About this task:
Work through the listing below, copying each line that carries the word "konstantní".

Entries provided:
=== Section Start ===

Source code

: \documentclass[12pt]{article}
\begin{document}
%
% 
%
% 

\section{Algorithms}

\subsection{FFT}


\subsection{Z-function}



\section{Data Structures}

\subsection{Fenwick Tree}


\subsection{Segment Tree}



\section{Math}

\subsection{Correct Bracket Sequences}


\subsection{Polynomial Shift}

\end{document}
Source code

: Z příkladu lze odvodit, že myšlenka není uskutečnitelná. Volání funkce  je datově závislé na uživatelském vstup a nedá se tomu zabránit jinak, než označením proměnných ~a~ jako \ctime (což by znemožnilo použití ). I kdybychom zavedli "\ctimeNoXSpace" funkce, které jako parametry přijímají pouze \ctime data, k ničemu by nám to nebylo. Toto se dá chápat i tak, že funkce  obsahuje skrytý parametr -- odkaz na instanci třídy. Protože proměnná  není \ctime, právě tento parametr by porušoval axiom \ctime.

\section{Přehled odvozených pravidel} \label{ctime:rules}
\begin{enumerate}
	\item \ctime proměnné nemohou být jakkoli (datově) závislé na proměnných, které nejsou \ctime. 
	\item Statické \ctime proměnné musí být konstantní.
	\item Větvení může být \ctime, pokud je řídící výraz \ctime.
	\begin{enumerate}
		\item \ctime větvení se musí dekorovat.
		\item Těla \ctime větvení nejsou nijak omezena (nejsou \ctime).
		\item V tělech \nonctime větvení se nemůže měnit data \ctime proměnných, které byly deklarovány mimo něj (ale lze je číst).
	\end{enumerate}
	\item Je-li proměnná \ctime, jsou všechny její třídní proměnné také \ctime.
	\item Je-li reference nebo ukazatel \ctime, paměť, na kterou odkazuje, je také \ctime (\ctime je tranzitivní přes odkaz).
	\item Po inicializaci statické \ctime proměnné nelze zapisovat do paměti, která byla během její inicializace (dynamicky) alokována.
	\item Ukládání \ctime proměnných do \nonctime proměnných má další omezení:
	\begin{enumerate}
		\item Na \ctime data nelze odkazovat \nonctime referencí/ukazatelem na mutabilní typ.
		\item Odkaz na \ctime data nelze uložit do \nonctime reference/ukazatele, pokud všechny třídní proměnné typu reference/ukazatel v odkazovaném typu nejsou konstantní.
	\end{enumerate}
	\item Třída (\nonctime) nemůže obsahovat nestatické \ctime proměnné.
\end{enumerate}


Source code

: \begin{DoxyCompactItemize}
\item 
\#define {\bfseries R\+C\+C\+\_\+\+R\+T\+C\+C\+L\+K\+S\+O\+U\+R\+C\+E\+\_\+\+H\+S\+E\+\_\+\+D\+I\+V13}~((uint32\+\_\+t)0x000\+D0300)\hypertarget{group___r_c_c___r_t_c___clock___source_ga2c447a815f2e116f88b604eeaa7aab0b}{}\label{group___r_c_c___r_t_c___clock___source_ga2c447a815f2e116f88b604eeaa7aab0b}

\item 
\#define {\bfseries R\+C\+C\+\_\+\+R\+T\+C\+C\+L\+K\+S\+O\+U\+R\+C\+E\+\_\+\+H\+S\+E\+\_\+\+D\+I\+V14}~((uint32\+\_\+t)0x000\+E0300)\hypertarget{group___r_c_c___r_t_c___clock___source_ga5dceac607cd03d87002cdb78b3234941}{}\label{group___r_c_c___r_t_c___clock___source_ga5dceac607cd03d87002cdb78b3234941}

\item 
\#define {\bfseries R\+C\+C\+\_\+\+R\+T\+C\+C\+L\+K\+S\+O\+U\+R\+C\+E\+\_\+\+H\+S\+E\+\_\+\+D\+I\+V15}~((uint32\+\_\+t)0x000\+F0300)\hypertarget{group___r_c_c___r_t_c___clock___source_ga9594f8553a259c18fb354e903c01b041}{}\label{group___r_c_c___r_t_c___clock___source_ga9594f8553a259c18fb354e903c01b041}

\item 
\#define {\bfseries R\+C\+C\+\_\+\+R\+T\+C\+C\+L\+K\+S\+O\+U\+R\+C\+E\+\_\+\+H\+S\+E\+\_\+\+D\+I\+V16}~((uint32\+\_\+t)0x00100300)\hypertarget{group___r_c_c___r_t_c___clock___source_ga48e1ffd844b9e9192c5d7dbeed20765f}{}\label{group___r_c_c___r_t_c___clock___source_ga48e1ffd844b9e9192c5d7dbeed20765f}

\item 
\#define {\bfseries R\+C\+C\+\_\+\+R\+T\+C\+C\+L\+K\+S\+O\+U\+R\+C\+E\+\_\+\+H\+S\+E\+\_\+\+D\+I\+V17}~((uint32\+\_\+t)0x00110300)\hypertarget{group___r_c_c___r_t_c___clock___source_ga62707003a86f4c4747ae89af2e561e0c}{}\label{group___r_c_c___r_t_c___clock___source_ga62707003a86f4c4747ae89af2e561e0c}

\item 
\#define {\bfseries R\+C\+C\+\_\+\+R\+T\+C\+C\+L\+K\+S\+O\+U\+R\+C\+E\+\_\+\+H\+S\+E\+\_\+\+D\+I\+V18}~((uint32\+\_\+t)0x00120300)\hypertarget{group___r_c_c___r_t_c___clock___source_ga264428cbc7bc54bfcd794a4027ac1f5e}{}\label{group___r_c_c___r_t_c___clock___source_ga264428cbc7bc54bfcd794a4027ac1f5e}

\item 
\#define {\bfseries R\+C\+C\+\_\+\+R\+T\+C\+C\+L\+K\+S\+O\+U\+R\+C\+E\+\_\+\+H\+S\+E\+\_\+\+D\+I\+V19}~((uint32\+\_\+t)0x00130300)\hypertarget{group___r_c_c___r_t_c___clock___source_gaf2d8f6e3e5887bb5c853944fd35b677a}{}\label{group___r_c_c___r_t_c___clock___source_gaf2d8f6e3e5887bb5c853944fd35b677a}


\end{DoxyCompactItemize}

=== Section End ===

Result below:
	\item Statické \ctime proměnné musí být konstantní.
		\item Odkaz na \ctime data nelze uložit do \nonctime reference/ukazatele, pokud všechny třídní proměnné typu reference/ukazatel v odkazovaném typu nejsou konstantní.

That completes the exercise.